■ **Work instructions**
A word-for-word transcription of all the data is required.

■ **Source information**
-- Opening Marker --

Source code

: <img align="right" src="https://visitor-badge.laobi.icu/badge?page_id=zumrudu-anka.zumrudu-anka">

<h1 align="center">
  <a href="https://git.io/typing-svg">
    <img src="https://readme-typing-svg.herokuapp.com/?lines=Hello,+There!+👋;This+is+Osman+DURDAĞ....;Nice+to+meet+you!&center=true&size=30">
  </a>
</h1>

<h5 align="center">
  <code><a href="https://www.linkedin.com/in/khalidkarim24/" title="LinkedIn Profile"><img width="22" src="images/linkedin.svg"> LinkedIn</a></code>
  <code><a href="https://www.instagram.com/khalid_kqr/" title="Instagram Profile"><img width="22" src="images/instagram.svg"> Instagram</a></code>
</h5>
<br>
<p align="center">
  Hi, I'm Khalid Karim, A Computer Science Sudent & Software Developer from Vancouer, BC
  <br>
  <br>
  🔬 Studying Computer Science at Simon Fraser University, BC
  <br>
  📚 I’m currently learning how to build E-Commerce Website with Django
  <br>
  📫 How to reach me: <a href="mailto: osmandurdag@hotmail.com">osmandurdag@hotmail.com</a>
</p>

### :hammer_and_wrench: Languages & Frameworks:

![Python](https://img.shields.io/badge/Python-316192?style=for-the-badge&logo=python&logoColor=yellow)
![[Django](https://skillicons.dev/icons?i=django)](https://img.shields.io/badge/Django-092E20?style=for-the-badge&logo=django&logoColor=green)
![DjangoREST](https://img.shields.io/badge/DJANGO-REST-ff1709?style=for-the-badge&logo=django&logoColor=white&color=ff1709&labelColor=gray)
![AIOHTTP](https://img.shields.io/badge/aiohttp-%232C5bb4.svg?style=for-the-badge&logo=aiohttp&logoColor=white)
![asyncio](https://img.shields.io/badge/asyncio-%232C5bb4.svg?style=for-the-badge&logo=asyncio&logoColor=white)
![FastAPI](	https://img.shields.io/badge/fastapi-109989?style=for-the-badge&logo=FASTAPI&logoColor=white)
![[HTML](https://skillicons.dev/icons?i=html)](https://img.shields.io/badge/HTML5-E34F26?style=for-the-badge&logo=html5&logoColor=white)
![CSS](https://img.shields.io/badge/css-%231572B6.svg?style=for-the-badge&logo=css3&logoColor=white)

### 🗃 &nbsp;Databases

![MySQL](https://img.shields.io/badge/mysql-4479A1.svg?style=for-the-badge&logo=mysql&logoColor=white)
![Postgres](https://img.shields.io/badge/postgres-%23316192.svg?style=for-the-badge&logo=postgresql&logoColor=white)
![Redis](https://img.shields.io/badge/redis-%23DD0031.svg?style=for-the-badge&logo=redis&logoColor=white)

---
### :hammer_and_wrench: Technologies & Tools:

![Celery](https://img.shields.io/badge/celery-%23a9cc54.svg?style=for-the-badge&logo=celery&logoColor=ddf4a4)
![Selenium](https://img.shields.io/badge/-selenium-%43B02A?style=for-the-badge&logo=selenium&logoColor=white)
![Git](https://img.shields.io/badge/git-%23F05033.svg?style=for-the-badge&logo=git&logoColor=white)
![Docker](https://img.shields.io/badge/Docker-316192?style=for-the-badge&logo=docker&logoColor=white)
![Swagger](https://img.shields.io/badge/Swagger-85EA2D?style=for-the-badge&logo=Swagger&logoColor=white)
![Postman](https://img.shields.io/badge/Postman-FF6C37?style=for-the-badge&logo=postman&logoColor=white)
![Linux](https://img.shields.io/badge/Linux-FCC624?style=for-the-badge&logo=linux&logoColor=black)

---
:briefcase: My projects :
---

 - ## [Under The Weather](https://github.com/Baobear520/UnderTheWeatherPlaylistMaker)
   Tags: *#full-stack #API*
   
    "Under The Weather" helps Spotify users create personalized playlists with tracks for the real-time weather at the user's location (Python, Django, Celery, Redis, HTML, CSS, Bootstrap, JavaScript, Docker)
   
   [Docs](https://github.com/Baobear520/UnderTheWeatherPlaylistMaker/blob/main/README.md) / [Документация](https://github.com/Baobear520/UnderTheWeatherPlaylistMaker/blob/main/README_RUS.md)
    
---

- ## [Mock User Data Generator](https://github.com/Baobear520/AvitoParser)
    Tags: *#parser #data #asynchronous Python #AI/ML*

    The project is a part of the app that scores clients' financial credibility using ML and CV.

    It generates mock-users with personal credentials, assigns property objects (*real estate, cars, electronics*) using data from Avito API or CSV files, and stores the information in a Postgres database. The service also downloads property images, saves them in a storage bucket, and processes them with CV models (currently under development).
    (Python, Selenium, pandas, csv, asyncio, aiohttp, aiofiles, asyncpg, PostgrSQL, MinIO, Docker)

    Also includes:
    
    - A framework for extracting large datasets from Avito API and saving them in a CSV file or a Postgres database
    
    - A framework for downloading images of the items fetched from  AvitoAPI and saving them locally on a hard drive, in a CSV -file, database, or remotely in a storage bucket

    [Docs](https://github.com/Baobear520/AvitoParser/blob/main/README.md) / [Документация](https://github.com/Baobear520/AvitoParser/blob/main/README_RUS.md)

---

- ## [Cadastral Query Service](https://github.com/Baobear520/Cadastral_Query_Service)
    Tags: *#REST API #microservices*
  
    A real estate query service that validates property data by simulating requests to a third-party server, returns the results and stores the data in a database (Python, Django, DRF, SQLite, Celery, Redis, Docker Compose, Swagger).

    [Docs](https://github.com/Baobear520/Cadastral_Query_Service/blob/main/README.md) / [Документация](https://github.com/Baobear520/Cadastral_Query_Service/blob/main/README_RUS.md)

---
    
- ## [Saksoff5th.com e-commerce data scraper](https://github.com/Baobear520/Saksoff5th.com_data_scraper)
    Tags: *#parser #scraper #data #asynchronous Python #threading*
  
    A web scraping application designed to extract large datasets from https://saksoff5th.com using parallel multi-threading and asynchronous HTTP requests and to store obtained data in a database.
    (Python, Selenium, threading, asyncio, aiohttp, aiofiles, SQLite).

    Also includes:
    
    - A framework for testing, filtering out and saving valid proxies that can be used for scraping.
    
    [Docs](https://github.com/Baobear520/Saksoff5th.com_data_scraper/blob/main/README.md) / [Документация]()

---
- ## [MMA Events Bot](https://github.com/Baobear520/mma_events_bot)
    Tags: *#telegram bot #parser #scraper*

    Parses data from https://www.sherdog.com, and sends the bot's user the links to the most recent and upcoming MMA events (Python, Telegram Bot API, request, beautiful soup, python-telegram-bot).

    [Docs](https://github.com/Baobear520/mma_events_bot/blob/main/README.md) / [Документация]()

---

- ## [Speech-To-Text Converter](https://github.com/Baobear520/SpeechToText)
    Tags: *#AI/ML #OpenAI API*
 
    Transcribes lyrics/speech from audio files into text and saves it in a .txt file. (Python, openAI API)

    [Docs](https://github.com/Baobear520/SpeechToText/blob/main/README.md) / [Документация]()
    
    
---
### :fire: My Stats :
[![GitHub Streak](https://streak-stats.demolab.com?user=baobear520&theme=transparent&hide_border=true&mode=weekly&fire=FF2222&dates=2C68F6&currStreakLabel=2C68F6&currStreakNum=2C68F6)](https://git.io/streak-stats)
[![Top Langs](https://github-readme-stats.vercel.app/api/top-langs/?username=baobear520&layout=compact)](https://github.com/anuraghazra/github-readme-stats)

-- Closing Marker --

■ **Output below**
Source code

: <img align="right" src="https://visitor-badge.laobi.icu/badge?page_id=zumrudu-anka.zumrudu-anka">

<h1 align="center">
  <a href="https://git.io/typing-svg">
    <img src="https://readme-typing-svg.herokuapp.com/?lines=Hello,+There!+👋;This+is+Osman+DURDAĞ....;Nice+to+meet+you!&center=true&size=30">
  </a>
</h1>

<h5 align="center">
  <code><a href="https://www.linkedin.com/in/khalidkarim24/" title="LinkedIn Profile"><img width="22" src="images/linkedin.svg"> LinkedIn</a></code>
  <code><a href="https://www.instagram.com/khalid_kqr/" title="Instagram Profile"><img width="22" src="images/instagram.svg"> Instagram</a></code>
</h5>
<br>
<p align="center">
  Hi, I'm Khalid Karim, A Computer Science Sudent & Software Developer from Vancouer, BC
  <br>
  <br>
  🔬 Studying Computer Science at Simon Fraser University, BC
  <br>
  📚 I’m currently learning how to build E-Commerce Website with Django
  <br>
  📫 How to reach me: <a href="mailto: osmandurdag@hotmail.com">osmandurdag@hotmail.com</a>
</p>

### :hammer_and_wrench: Languages & Frameworks:

![Python](https://img.shields.io/badge/Python-316192?style=for-the-badge&logo=python&logoColor=yellow)
![[Django](https://skillicons.dev/icons?i=django)](https://img.shields.io/badge/Django-092E20?style=for-the-badge&logo=django&logoColor=green)
![DjangoREST](https://img.shields.io/badge/DJANGO-REST-ff1709?style=for-the-badge&logo=django&logoColor=white&color=ff1709&labelColor=gray)
![AIOHTTP](https://img.shields.io/badge/aiohttp-%232C5bb4.svg?style=for-the-badge&logo=aiohttp&logoColor=white)
![asyncio](https://img.shields.io/badge/asyncio-%232C5bb4.svg?style=for-the-badge&logo=asyncio&logoColor=white)
![FastAPI](	https://img.shields.io/badge/fastapi-109989?style=for-the-badge&logo=FASTAPI&logoColor=white)
![[HTML](https://skillicons.dev/icons?i=html)](https://img.shields.io/badge/HTML5-E34F26?style=for-the-badge&logo=html5&logoColor=white)
![CSS](https://img.shields.io/badge/css-%231572B6.svg?style=for-the-badge&logo=css3&logoColor=white)

### 🗃 &nbsp;Databases

![MySQL](https://img.shields.io/badge/mysql-4479A1.svg?style=for-the-badge&logo=mysql&logoColor=white)
![Postgres](https://img.shields.io/badge/postgres-%23316192.svg?style=for-the-badge&logo=postgresql&logoColor=white)
![Redis](https://img.shields.io/badge/redis-%23DD0031.svg?style=for-the-badge&logo=redis&logoColor=white)

---
### :hammer_and_wrench: Technologies & Tools:

![Celery](https://img.shields.io/badge/celery-%23a9cc54.svg?style=for-the-badge&logo=celery&logoColor=ddf4a4)
![Selenium](https://img.shields.io/badge/-selenium-%43B02A?style=for-the-badge&logo=selenium&logoColor=white)
![Git](https://img.shields.io/badge/git-%23F05033.svg?style=for-the-badge&logo=git&logoColor=white)
![Docker](https://img.shields.io/badge/Docker-316192?style=for-the-badge&logo=docker&logoColor=white)
![Swagger](https://img.shields.io/badge/Swagger-85EA2D?style=for-the-badge&logo=Swagger&logoColor=white)
![Postman](https://img.shields.io/badge/Postman-FF6C37?style=for-the-badge&logo=postman&logoColor=white)
![Linux](https://img.shields.io/badge/Linux-FCC624?style=for-the-badge&logo=linux&logoColor=black)

---
:briefcase: My projects :
---

 - ## [Under The Weather](https://github.com/Baobear520/UnderTheWeatherPlaylistMaker)
   Tags: *#full-stack #API*
   
    "Under The Weather" helps Spotify users create personalized playlists with tracks for the real-time weather at the user's location (Python, Django, Celery, Redis, HTML, CSS, Bootstrap, JavaScript, Docker)
   
   [Docs](https://github.com/Baobear520/UnderTheWeatherPlaylistMaker/blob/main/README.md) / [Документация](https://github.com/Baobear520/UnderTheWeatherPlaylistMaker/blob/main/README_RUS.md)
    
---

- ## [Mock User Data Generator](https://github.com/Baobear520/AvitoParser)
    Tags: *#parser #data #asynchronous Python #AI/ML*

    The project is a part of the app that scores clients' financial credibility using ML and CV.

    It generates mock-users with personal credentials, assigns property objects (*real estate, cars, electronics*) using data from Avito API or CSV files, and stores the information in a Postgres database. The service also downloads property images, saves them in a storage bucket, and processes them with CV models (currently under development).
    (Python, Selenium, pandas, csv, asyncio, aiohttp, aiofiles, asyncpg, PostgrSQL, MinIO, Docker)

    Also includes:
    
    - A framework for extracting large datasets from Avito API and saving them in a CSV file or a Postgres database
    
    - A framework for downloading images of the items fetched from  AvitoAPI and saving them locally on a hard drive, in a CSV -file, database, or remotely in a storage bucket

    [Docs](https://github.com/Baobear520/AvitoParser/blob/main/README.md) / [Документация](https://github.com/Baobear520/AvitoParser/blob/main/README_RUS.md)

---

- ## [Cadastral Query Service](https://github.com/Baobear520/Cadastral_Query_Service)
    Tags: *#REST API #microservices*
  
    A real estate query service that validates property data by simulating requests to a third-party server, returns the results and stores the data in a database (Python, Django, DRF, SQLite, Celery, Redis, Docker Compose, Swagger).

    [Docs](https://github.com/Baobear520/Cadastral_Query_Service/blob/main/README.md) / [Документация](https://github.com/Baobear520/Cadastral_Query_Service/blob/main/README_RUS.md)

---
    
- ## [Saksoff5th.com e-commerce data scraper](https://github.com/Baobear520/Saksoff5th.com_data_scraper)
    Tags: *#parser #scraper #data #asynchronous Python #threading*
  
    A web scraping application designed to extract large datasets from https://saksoff5th.com using parallel multi-threading and asynchronous HTTP requests and to store obtained data in a database.
    (Python, Selenium, threading, asyncio, aiohttp, aiofiles, SQLite).

    Also includes:
    
    - A framework for testing, filtering out and saving valid proxies that can be used for scraping.
    
    [Docs](https://github.com/Baobear520/Saksoff5th.com_data_scraper/blob/main/README.md) / [Документация]()

---
- ## [MMA Events Bot](https://github.com/Baobear520/mma_events_bot)
    Tags: *#telegram bot #parser #scraper*

    Parses data from https://www.sherdog.com, and sends the bot's user the links to the most recent and upcoming MMA events (Python, Telegram Bot API, request, beautiful soup, python-telegram-bot).

    [Docs](https://github.com/Baobear520/mma_events_bot/blob/main/README.md) / [Документация]()

---

- ## [Speech-To-Text Converter](https://github.com/Baobear520/SpeechToText)
    Tags: *#AI/ML #OpenAI API*
 
    Transcribes lyrics/speech from audio files into text and saves it in a .txt file. (Python, openAI API)

    [Docs](https://github.com/Baobear520/SpeechToText/blob/main/README.md) / [Документация]()
    
    
---
### :fire: My Stats :
[![GitHub Streak](https://streak-stats.demolab.com?user=baobear520&theme=transparent&hide_border=true&mode=weekly&fire=FF2222&dates=2C68F6&currStreakLabel=2C68F6&currStreakNum=2C68F6)](https://git.io/streak-stats)
[![Top Langs](https://github-readme-stats.vercel.app/api/top-langs/?username=baobear520&layout=compact)](https://github.com/anuraghazra/github-readme-stats)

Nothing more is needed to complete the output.